Victor Martin est « réformé temporaire » le 4 janvier 1940, « pour maladie de cœur et lésion pulmonaire ».
« Ce soir » ayant cessé de paraitre après l’interdiction des journaux communistes, il retrouve du travail en février comme chauffeur-livreur dans diverses entreprises parisiennes.

Le 14 juin 1940, les troupes de la Wehrmacht entrent dans Paris, vidée des deux tiers de sa population. La ville cesse d’être la capitale du pays et devient le siège du commandement militaire allemand en France. Le 22 juin, l’armistice est signé. Le 10 juillet 1940 le maréchal Pétain, investi des pleins pouvoirs par l’Assemblée nationale, s’octroie le lendemain le titre de « chef de l’Etat français » et lance la « révolution nationale » en rupture avec nombre de principes républicains (confusion des pouvoirs législatifs et exécutifs ; rejet du multipartisme, suppression des syndicats et du droit de grève, antisémitisme d’état…).

Sous l’occupation allemande il reprend ses activités militantes dès le mois d’août 1940 avec d’anciens militants de la Jeunesse communiste.
À partir de septembre, Victor Martin est inscrit au fonds de chômage du 9è arrondissement et le couple est hébergé chez les parents de son épouse, au 21, rue Turgot (Paris 9è).  Suspectés d’activité clandestine, six jeunes (dont Victor Martin) connus des services de police pour leur ancienne appartenance à la mouvance communiste sont filés (1) et finalement arrêtés en septembre.
Selon le PV d’inculpation de la police, Victor Martin a continué « la propagande clandestine dans le 9è arrondissement, servant d’agent de liaison et distribuant à d’autres militants des tracts ronéotypés et des papillons gommés ».

Victor Martin est arrêté le 8 novembre 1940 par trois inspecteurs en civil qui perquisitionnent son logement (où n’est trouvé qu’un ouvrage édité en 1938 : la conférence de Jacques Duclos sur « les droits de l’intelligence », allocution de Louis Aragon) : il est néanmoins inculpé d’infraction aux articles 1 et 3 du décret du 26 septembre 1939 concernant la dissolution du Parti communiste.
Mis à la disposition du Procureur, il est incarcéré au Dépôt de la Santé le 9 novembre en attente de jugement.
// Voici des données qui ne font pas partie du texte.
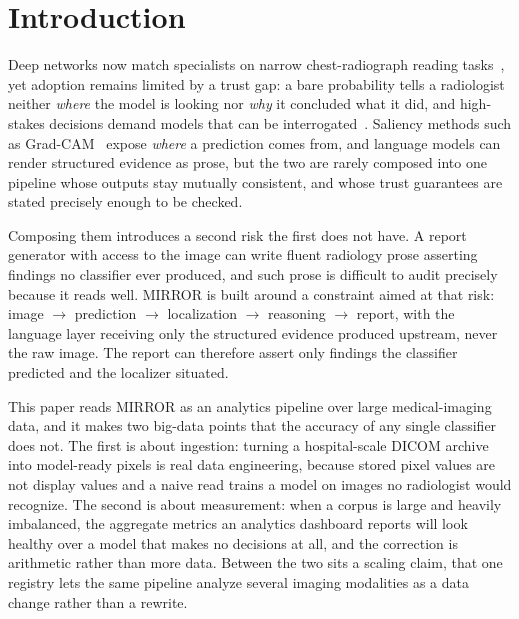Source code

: \documentclass[conference]{IEEEtran}
\begin{document}
\section{Introduction}

Deep networks now match specialists on narrow chest-radiograph reading
tasks~\cite{rajpurkar2017chexnet}, yet adoption remains limited by a trust gap: a
bare probability tells a radiologist neither \emph{where} the model is looking nor
\emph{why} it concluded what it did, and high-stakes decisions demand models that
can be interrogated~\cite{rudin2019stop}. Saliency methods such as
Grad-CAM~\cite{selvaraju2017gradcam} expose \emph{where} a prediction comes from,
and language models can render structured evidence as prose, but the two are rarely
composed into one pipeline whose outputs stay mutually consistent, and whose trust
guarantees are stated precisely enough to be checked.

Composing them introduces a second risk the first does not have. A report
generator with access to the image can write fluent radiology prose asserting
findings no classifier ever produced, and such prose is difficult to audit
precisely because it reads well. MIRROR is built around a constraint aimed at that
risk: image $\rightarrow$ prediction $\rightarrow$ localization $\rightarrow$
reasoning $\rightarrow$ report, with the language layer receiving only the
structured evidence produced upstream, never the raw image. The report can
therefore assert only findings the classifier predicted and the localizer situated.

This paper reads MIRROR as an analytics pipeline over large medical-imaging data,
and it makes two big-data points that the accuracy of any single classifier does
not. The first is about ingestion: turning a hospital-scale DICOM archive into
model-ready pixels is real data engineering, because stored pixel values are not
display values and a naive read trains a model on images no radiologist would
recognize. The second is about measurement: when a corpus is large and heavily
imbalanced, the aggregate metrics an analytics dashboard reports will look healthy
over a model that makes no decisions at all, and the correction is arithmetic rather
than more data. Between the two sits a scaling claim, that one registry lets the
same pipeline analyze several imaging modalities as a data change rather than a
rewrite.
\end{document}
Celui-ci a lieu le jeudi 16 janvier 1941 devant la 15è chambre du Tribunal correctionnel de la Seine.
Victor Martin est condamné à 6 mois de prison avec sursis (il fait appel de la sentence, comme ses cinq camarades).
La sentence est confirmée en appel le 14 mars 1941. Malgré le sursis, il n’est pas pour autant libéré.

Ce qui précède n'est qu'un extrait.